Rendered images with source text
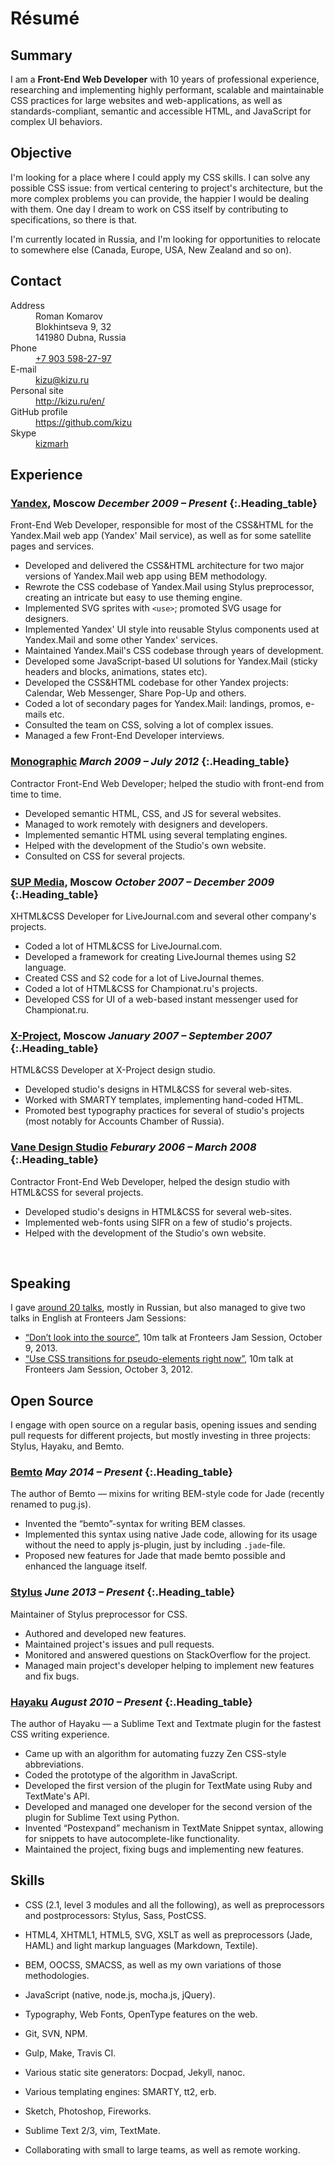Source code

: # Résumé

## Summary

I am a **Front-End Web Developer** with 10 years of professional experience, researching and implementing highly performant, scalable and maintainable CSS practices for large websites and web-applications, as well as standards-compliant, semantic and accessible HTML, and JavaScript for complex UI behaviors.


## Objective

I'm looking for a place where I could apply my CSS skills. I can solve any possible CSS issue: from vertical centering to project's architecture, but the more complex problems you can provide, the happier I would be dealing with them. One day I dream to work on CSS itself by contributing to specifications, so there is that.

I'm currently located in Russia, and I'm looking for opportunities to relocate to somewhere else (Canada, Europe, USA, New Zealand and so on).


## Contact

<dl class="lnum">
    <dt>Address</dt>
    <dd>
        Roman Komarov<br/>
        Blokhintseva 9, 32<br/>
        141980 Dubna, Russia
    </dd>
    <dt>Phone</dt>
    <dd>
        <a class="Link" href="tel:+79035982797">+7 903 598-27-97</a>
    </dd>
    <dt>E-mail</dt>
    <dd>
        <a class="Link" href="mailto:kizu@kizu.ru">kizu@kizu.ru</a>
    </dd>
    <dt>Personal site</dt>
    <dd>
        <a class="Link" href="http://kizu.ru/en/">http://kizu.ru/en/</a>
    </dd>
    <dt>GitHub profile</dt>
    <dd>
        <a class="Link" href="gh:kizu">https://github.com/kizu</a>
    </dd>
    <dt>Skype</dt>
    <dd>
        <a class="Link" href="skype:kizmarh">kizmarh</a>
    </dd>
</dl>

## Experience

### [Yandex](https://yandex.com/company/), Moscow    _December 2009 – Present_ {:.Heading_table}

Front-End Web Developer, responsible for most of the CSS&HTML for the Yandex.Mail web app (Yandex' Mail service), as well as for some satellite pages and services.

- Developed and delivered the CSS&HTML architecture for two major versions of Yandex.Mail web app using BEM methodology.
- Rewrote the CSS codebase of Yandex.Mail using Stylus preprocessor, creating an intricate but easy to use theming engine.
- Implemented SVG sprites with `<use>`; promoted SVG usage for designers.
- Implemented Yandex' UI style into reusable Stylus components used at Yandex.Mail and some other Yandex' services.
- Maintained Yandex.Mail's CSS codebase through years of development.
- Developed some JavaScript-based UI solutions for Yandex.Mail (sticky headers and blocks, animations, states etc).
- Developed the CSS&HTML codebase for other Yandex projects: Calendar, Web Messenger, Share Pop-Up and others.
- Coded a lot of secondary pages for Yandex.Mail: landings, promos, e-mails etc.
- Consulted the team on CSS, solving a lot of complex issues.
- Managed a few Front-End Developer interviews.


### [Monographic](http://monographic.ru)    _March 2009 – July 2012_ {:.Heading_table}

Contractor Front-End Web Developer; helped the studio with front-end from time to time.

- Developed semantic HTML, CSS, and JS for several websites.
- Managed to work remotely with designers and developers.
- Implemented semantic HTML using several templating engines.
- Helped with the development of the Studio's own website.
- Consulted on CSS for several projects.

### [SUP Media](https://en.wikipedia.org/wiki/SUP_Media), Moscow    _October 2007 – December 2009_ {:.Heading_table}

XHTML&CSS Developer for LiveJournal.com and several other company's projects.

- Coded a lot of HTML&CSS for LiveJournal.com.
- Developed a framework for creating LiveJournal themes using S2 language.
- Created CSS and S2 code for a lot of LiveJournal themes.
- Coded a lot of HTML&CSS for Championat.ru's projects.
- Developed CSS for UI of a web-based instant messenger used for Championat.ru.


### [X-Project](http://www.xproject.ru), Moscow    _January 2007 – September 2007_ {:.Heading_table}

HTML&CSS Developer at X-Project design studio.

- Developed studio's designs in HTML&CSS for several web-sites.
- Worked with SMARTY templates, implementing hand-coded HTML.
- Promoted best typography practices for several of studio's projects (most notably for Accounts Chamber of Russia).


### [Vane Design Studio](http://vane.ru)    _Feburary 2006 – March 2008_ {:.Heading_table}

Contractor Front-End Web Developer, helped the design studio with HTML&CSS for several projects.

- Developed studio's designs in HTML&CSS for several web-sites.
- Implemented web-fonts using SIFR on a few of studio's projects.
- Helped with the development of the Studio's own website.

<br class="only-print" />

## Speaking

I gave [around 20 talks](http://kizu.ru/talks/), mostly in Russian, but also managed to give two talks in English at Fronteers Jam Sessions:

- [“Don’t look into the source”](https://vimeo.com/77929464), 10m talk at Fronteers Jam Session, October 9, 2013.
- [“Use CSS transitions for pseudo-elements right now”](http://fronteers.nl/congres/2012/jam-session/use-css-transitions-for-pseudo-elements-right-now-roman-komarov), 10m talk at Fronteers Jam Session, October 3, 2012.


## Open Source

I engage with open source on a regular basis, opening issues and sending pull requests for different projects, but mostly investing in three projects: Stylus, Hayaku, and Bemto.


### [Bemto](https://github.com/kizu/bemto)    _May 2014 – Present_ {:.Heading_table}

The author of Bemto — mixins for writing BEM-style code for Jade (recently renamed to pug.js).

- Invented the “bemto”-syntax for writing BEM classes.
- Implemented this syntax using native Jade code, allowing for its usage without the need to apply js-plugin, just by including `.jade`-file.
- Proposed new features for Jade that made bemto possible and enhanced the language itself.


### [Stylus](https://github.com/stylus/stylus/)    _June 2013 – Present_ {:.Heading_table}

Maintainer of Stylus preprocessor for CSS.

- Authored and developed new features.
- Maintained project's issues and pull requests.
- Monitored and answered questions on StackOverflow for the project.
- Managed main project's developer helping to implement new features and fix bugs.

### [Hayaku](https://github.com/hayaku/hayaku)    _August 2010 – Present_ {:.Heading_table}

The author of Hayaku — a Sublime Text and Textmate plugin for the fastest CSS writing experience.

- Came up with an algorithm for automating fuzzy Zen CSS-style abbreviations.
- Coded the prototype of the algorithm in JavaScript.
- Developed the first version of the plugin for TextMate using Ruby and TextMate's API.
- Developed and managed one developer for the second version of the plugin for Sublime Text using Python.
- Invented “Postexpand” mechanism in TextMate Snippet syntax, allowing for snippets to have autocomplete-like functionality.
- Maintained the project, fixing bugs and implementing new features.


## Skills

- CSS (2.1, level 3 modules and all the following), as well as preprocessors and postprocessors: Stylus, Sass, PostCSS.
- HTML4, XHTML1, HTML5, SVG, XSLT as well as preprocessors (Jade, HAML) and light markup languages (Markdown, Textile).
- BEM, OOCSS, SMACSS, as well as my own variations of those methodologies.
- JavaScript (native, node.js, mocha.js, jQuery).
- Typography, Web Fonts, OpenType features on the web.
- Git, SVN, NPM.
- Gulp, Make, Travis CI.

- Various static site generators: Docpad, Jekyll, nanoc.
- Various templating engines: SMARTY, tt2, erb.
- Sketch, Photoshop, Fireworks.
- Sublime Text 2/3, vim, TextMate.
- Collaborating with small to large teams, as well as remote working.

---

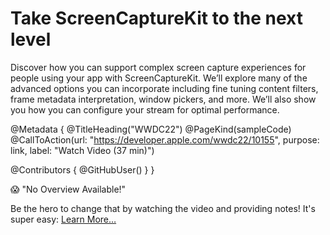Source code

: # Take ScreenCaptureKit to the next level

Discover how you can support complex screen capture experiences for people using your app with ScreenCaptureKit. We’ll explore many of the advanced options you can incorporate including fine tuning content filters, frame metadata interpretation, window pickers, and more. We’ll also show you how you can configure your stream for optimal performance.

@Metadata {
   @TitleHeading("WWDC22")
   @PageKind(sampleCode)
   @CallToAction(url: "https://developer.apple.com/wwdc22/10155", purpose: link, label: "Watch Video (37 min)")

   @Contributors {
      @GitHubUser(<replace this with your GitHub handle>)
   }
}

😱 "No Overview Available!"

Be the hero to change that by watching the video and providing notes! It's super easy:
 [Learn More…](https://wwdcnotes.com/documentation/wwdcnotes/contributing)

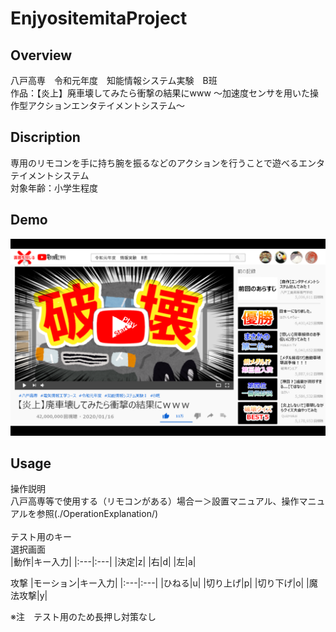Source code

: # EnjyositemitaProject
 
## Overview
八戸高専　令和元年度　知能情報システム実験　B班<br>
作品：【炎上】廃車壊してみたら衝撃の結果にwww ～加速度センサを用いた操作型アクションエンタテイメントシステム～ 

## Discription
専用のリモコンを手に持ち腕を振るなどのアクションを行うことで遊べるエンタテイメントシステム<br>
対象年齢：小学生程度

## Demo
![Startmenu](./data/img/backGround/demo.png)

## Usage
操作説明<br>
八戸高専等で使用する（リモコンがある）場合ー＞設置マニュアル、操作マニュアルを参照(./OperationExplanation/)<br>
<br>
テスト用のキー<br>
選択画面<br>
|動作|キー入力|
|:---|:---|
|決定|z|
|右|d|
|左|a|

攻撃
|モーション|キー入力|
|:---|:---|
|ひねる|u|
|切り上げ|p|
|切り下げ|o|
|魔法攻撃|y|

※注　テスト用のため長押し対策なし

WORK INSTRUCTION
Copy every line from the data that includes the string "style".

WRITTEN SOLUTION
- Implemented Yandex' UI style into reusable Stylus components used at Yandex.Mail and some other Yandex' services.
The author of Bemto — mixins for writing BEM-style code for Jade (recently renamed to pug.js).
- Came up with an algorithm for automating fuzzy Zen CSS-style abbreviations.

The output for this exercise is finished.